A Celfin lo asesoran los abogados José Tomás Errázuriz, Luis Alberto Letelier y Bernardo Simián, de Barros & Errázuriz. BTG Pactual trabaja con otros tres de Philippi, Yrarrázaval, Pulido & Brunner; Juan Francisco Gutiérrez, Francisco Grebe y Andrés Sanfuentes.

El socio que no puede celebrar

La L de Celfin viene del apellido de Mario Lobo. Un cubano que se fue de la isla en 1960, a los cinco años. Su tío Julio era uno de los mayores comercializadores de azúcar del mundo y tan fanático de Napoleón que aún existe un museo fundado por él en La Habana. Su sobrino recibió una educación privilegiada en el colegio Le Rosay en Suiza y Londres y terminó instalado en Chile a raíz de la sociedad de los Matte con el Banco Rothschild, en 1978, para crear la agencia de valores BiceChileconsult. Lobo era un analista en Londres y fue enviado como su representante en Chile en 1982.  Errázuriz, hijo de un diputado liberal que fue embajador en Francia nombrado por la junta militar, y Camus, miembro de una familia de nueve hermanos y un padre médico, eran chilenos con buenos contactos. Errázuriz está emparentado con los Matte.

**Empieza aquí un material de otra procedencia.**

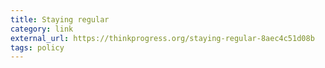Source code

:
 ```yaml
---
title: Staying regular
category: link
external_url: https://thinkprogress.org/staying-regular-8aec4c51d08b
tags: policy
---
```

La agresividad de Celfin despertó a un mercado bursátil acostumbrado a hacer negocios sin mayores sobresaltos y vuelve a zamarrearlo al entrar a las grandes ligas antes que sus competidores.

El cubano, que vendió la mayoría de sus acciones en Celfin a mediados de los 90 para dedicarse a sus aficiones como la filosofía, sigue siendo gran amigo de sus ex socios, pero no pudo celebrar su éxito. En febrero último mientras conducía su auto chocó y quedó con gravísimas secuelas neurológicas y motoras. Atraviesa una situación financiera que lo tiene en la quiebra y a sus amigos en una campaña de recolección de fondos para costear su rehabilitación.

Lobo es admirado por su agudo intelecto, generosidad y el eclecticismo de sus intereses: socio de The Clinic, director de la Viña Los Vascos por la familia Rothschild (dueña del 57%; el resto está en manos de Santa Rita, del grupo Claro), y uno de los impulsores de la Fundación Vicente Huidobro. Anfitrión de legendarias tertulias de artistas, políticos e intelectuales en su departamento. Y amigo del ex ministro de Hacienda, Andrés Velasco, y uno de los favoritos del  “establishment” liberal como el inversionista y columnista David Gallagher y el escritor Pablo Simonetti.

No más pacto de caballeros

En 2001 Celfin rayó la cancha con un nuevo estilo. El Deustche Bank había ganado la licitación de Corfo para vender el 37,7%  de Colbún. Celfin levantó un libro paralelo, sin AFP, y cuando se produjo el remate, su operador en la rueda sorprendió al banco alemán subiendo el precio en un 30% hasta llevarse la transacción.

Tres años después dejó una estela de críticas cuando le levantó un negocio a la corredora más antigua y tradicional de la calle Nueva York. Larraín Vial junto al Deutsche tenían un mandato de Anheuser-Busch para la venta del  20% de CCU. Errázuriz, que iba con Banchile, cuenta que llamó al vicepresidente de la cervecera estadounidense, William Kimmins, le aseguró un mejor precio corriendo el riesgo de perder la boleta de garantía si el valor era inferior al de su competidora. Por un peso Celfin se llevó el negocio. El  caso fue llevado al comité de ética del directorio de la Bolsa: no hubo sanción, pero sí un reconocimiento de que la corredora había actuado al margen de las prácticas institucionalizadas.

La enemistad entre los “nuevos hombres rudos” y los “caballeros tradicionales” se volvió permanente. Larraín Vial tomó revancha en dos grandes operaciones posteriores: el remate del 20% de Entel que ganó para sus cliente, los grupos Matte y Hurtado, y la OPA hostil que lanzó Sonda por Quintec, asesorada por Celfin, fracasó por una oferta de Larrain Vial a tres pesos más.

La agresividad de Celfin despertó a un mercado bursátil acostumbrado a hacer negocios sin mayores sobresaltos y vuelve a zamarrearlo al entrar a las grandes ligas antes que sus competidores.